But most of these new “friends” never call me again. Quite a few have looked around and decided Second Life is not for them. Others have just moved on with their Second Lives (as they should) and no longer need to call their poor old teacher.
As a result, I regularly purge my Friends list. If you are on it, and suddenly find yourself dropped, please don’t get mad! If you really want to stay on my list, just IM me and ask, and I will put you back.
Adding a Friend is very easy, technically speaking. Just open a person’s Profile, or right click their avatar, and select Add Friend. If they accept your request, you’re Friends. But…are you friends, as well as Friends?
Last night, my fellow greeter Indeterminate Schism and I were handling a rush of newcomers at Caledon Oxbridge. Along with questions, Friends offers were flying thick and fast. Inde had some things to say about SL Friendship that I thought were worth repeating here (I’ll paraphrase, Inde…and if I misstate your views, the fault’s mine.)
The Friends List isn’t good for much more than giving you a notification when someone logs in or out of Second Life.

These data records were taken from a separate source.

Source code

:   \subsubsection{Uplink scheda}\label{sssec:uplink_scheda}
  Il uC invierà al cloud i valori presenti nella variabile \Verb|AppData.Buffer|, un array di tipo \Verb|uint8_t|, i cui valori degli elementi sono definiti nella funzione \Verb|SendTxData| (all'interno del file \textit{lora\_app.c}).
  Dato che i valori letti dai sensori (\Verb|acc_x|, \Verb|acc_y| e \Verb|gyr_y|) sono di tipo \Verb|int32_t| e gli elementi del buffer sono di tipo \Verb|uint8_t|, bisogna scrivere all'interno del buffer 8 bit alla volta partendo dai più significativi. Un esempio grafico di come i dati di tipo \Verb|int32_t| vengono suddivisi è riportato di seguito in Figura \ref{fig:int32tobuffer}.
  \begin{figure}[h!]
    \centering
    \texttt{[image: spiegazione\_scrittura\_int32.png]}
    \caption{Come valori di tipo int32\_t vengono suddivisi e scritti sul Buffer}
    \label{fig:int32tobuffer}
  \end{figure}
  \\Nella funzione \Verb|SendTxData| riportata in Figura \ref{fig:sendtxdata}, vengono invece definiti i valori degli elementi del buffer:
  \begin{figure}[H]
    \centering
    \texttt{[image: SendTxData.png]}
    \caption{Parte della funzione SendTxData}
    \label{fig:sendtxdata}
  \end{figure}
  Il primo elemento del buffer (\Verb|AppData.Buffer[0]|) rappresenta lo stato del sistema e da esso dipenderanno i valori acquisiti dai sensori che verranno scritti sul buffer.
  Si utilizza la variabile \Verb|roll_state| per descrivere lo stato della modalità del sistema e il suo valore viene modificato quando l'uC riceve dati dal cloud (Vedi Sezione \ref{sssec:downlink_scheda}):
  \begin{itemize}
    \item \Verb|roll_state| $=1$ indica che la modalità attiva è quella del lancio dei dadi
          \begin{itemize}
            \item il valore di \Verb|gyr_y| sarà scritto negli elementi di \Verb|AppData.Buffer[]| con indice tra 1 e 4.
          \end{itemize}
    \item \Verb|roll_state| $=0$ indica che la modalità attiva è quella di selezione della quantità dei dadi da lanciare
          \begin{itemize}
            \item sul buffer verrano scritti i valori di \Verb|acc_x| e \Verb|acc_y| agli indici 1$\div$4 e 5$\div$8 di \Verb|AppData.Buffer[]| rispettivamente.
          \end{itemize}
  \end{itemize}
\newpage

So here is something to ask yourself – If you see a friend has come on line, do you usually call them? Does your face light up when you see that “Lindal Kidd is On Line” message? If not, ask yourself: Do you really want/need this person on your Friends list? If you really want to talk to anyone in SL, having them on your list is just a minor convenience. It’s nearly as easy to open Search, and look them up in the phonebook.
If you have people whose names you can’t remember in your Friends list, ask yourself why. Why is this person, whom you can’t remember and don’t speak to, cluttering up your Second Life?*
Or, on a slightly darker note, how many of your Friends only call you up to use you? To cry on your shoulder, burden you with Drama, send you a TP request to come vote for them in a club contest, or otherwise suck away your time for their benefit? Do you have any Time Vampires on your list? Are you yourself a Time Vampire?
I am skeptical of this whole FaceBook-inspired concept of the Instant Friend. One of the reasons I dislike most social networking sites is all those unsolicited Friends requests I get from them. Gosh, HooberHeaver, who the hell are you, why are you in my Inbox, and why on earth should I be your Friend?
Are we keeping score? Are social network Friends lists an item of competition? Do people at cocktail parties one-up each other? “Oh, that’s nothing, darling! I was at a thousand Friends on FB two years ago!” I think some people must be doing that. I’ve had newbies run past me at full speed, leaving only a Friendship request in their wake. Hey, if you won’t even stop long enough to say hello, what kind of a friend ARE you?
How many of our online friends are REAL friends? People we share our lives with? People we call to gleefully inform them of our triumphs, and on whom we rely to give us sympathy and comfort when we suffer a setback? How many of your multitude of FaceBookFriends would invite you to spend the night if you told them you were in town? How many of them would you invite to YOUR house? Would you trust any of them with money? (I’m happy to say that in some cases I have trusted an online friend with money, or they have done me the honor of trusting me with theirs. So it’s not merely a case of “this friend is a real world friend, that one is an online one and doesn’t matter.”)
As I told one newbie who kept insisting that I “add him”, it’s no insult NOT to accept a friends request. It’s possible to be friendly without being on somebody’s List. And, frankly, I get the feeling that this obsession with being the Friend of everyone alive and having the database to prove it is doing serious damage to the concept of real friendship.
So – I’m happy to meet you, stranger! No, hold that Friends request, please, until we’ve known each other a week, or a month. Call me if you need me, I’m in the book.
*Besides the social aspects, there’s system performance to consider. A very large Friends list will slow down your teleports and may make them unreliable. I try to keep mine under 200. I know people who trim their lists if they get over forty.